Hosted by: Janssen Labs and the Boston Innovation Center
Venue: Johnson & Johnson Boston Innovation Center | One Cambridge Center
Dates: Nov 14, 2013 through Nov 14, 2013

Early Registration Deadline: 2013-11-13
 
Description
 
Janssen Labs and the Boston Innovation Center invite you to an in-depth look into the process of filing a biologic Investigational New Drug (IND) application and the procedures necessary for advancing your company’s early-stage drug development program. Whether your goal is to develop a pipeline through commercial launch, or partner as early as possible, submitting an IND is a critical early milestone for every biotech company. With big Pharma and VC firms competing for the most promising compounds, startups are expected to demonstrate a solid plan for achieving IND acceptance.
Join us for a presentation exploring the basic requirements and considerations that you need to be aware of when planning for a successful biologic IND submission.
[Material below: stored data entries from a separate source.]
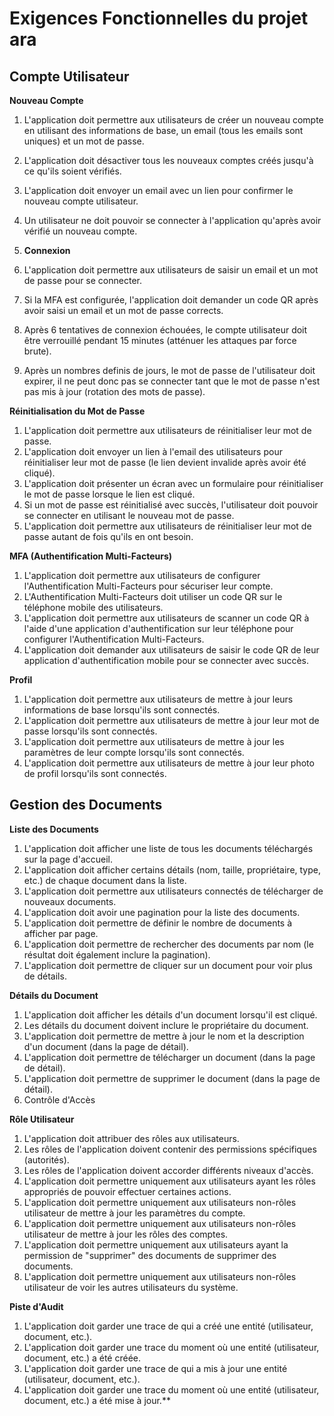 # Exigences Fonctionnelles du projet ara
## Compte Utilisateur
**Nouveau Compte**

1. L'application doit permettre aux utilisateurs de créer un nouveau compte en utilisant des informations de base, un email (tous les emails sont uniques) et un mot de passe.
2. L'application doit désactiver tous les nouveaux comptes créés jusqu'à ce qu'ils soient vérifiés.
3. L'application doit envoyer un email avec un lien pour confirmer le nouveau compte utilisateur.
4. Un utilisateur ne doit pouvoir se connecter à l'application qu'après avoir vérifié un nouveau compte.

5. **Connexion**
1. L'application doit permettre aux utilisateurs de saisir un email et un mot de passe pour se connecter.
2. Si la MFA est configurée, l'application doit demander un code QR après avoir saisi un email et un mot de passe corrects.
3. Après 6 tentatives de connexion échouées, le compte utilisateur doit être verrouillé pendant 15 minutes (atténuer les attaques par force brute).
4. Après un nombres definis de jours, le mot de passe de l'utilisateur doit expirer, il ne peut donc pas se connecter tant que le mot de passe n'est pas mis à jour (rotation des mots de passe).

**Réinitialisation du Mot de Passe**
1. L'application doit permettre aux utilisateurs de réinitialiser leur mot de passe.
2. L'application doit envoyer un lien à l'email des utilisateurs pour réinitialiser leur mot de passe (le lien devient invalide après avoir été cliqué).
3. L'application doit présenter un écran avec un formulaire pour réinitialiser le mot de passe lorsque le lien est cliqué.
4. Si un mot de passe est réinitialisé avec succès, l'utilisateur doit pouvoir se connecter en utilisant le nouveau mot de passe.
5. L'application doit permettre aux utilisateurs de réinitialiser leur mot de passe autant de fois qu'ils en ont besoin.

**MFA (Authentification Multi-Facteurs)**
1. L'application doit permettre aux utilisateurs de configurer l'Authentification Multi-Facteurs pour sécuriser leur compte.
2. L'Authentification Multi-Facteurs doit utiliser un code QR sur le téléphone mobile des utilisateurs.
3. L'application doit permettre aux utilisateurs de scanner un code QR à l'aide d'une application d'authentification sur leur téléphone pour configurer l'Authentification Multi-Facteurs.
4. L'application doit demander aux utilisateurs de saisir le code QR de leur application d'authentification mobile pour se connecter avec succès.

**Profil**
1. L'application doit permettre aux utilisateurs de mettre à jour leurs informations de base lorsqu'ils sont connectés.
2. L'application doit permettre aux utilisateurs de mettre à jour leur mot de passe lorsqu'ils sont connectés.
3. L'application doit permettre aux utilisateurs de mettre à jour les paramètres de leur compte lorsqu'ils sont connectés.
4. L'application doit permettre aux utilisateurs de mettre à jour leur photo de profil lorsqu'ils sont connectés.

## Gestion des Documents

**Liste des Documents**
1. L'application doit afficher une liste de tous les documents téléchargés sur la page d'accueil.
2. L'application doit afficher certains détails (nom, taille, propriétaire, type, etc.) de chaque document dans la liste.
3. L'application doit permettre aux utilisateurs connectés de télécharger de nouveaux documents.
4. L'application doit avoir une pagination pour la liste des documents.
5. L'application doit permettre de définir le nombre de documents à afficher par page.
6. L'application doit permettre de rechercher des documents par nom (le résultat doit également inclure la pagination).
7. L'application doit permettre de cliquer sur un document pour voir plus de détails.

**Détails du Document**
1. L'application doit afficher les détails d'un document lorsqu'il est cliqué.
2. Les détails du document doivent inclure le propriétaire du document.
3. L'application doit permettre de mettre à jour le nom et la description d'un document (dans la page de détail).
4. L'application doit permettre de télécharger un document (dans la page de détail).
5. L'application doit permettre de supprimer le document (dans la page de détail).
6. Contrôle d'Accès

**Rôle Utilisateur**
1. L'application doit attribuer des rôles aux utilisateurs.
2. Les rôles de l'application doivent contenir des permissions spécifiques (autorités).
3. Les rôles de l'application doivent accorder différents niveaux d'accès.
4. L'application doit permettre uniquement aux utilisateurs ayant les rôles appropriés de pouvoir effectuer certaines actions.
5. L'application doit permettre uniquement aux utilisateurs non-rôles utilisateur de mettre à jour les paramètres du compte.
6. L'application doit permettre uniquement aux utilisateurs non-rôles utilisateur de mettre à jour les rôles des comptes.
7. L'application doit permettre uniquement aux utilisateurs ayant la permission de "supprimer" des documents de supprimer des documents.
8. L'application doit permettre uniquement aux utilisateurs non-rôles utilisateur de voir les autres utilisateurs du système.

**Piste d'Audit**
1. L'application doit garder une trace de qui a créé une entité (utilisateur, document, etc.).
2. L'application doit garder une trace du moment où une entité (utilisateur, document, etc.) a été créée.
3. L'application doit garder une trace de qui a mis à jour une entité (utilisateur, document, etc.).
4. L'application doit garder une trace du moment où une entité (utilisateur, document, etc.) a été mise à jour.**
The presentation will highlight the following:
- Key components of the chemistry/manufacturing/controls section
- Expression, purification, analytics, formulation, fill/finish
- Preclinical study design, species selection, material requirements, and timelines
- Regulatory requirements, strategies to minimize costs and timelines while balancing risk

Speakers:
Barry Springer, Vice President of Technology, Strategy & Operations at Janssen Pharmaceutical Companies of Johnson and Johnson
Steven Lang, Ph.D., MBA, Director, Biologics Research J&J Biotechnology Center of Excellence
Timothy Coogan, Vice President, Biologics Toxicology, Janssen R&D
Robert G. Burford, Ph.D., Managing Director, American Clinical and Regulatory Consultants LLC

Agenda:
11:00 AM | Registration, Lunch, and Networking
11:15 AM | Welcome
- The case for biologics
- The legacy of Janssen/Centocor biologics
11:30 AM | Drug Discovery for Success in Development and Manufacture of a Biologic Drug
- Evaluating clinical candidates early
- Creating options with parallel processing
- Harmonizing platforms and methods
- Transitioning programs to Pharmaceutical Development
12:00 PM | Toxicology of Biotechnological Products
- Preclinical toxicology program objectives, endpoints, findings of concern
- Factors to consider for biotechnology products: Species specificity, Immunogenicity, Antibody response
- Testing considerations
12:30 PM | Regulatory – Satisfy Statutory Legal Requirements for Testing in Humans
- Strategy
- Data requirements: CMC, Safety, Clinical plan
- eCTD
- Pre-IND Meetings
1:00 PM | Discussion and Q&A
1:30 PM | Program Close

Who Should Attend:
Life science industry executives, investigators and regulatory directors, founders, CEOs, and managers of start-ups and other private companies.

Cost:
Academic/Student Rate $20
General Public $35
On-site, if space allows: $45
Register at http://jlabslc-roadtobiologicind-vc.eventbrite.com

Venue:
Johnson & Johnson Boston Innovation Center | One Cambridge Center | Cambridge, MA 02142
 
Additional Information
 
Event URL: http://jlabslc-roadtobiologicind-iscb.eventbrite.com
ISCB Member Discount: None
Contact Person: Madelaine Holden ([javascript protected email address])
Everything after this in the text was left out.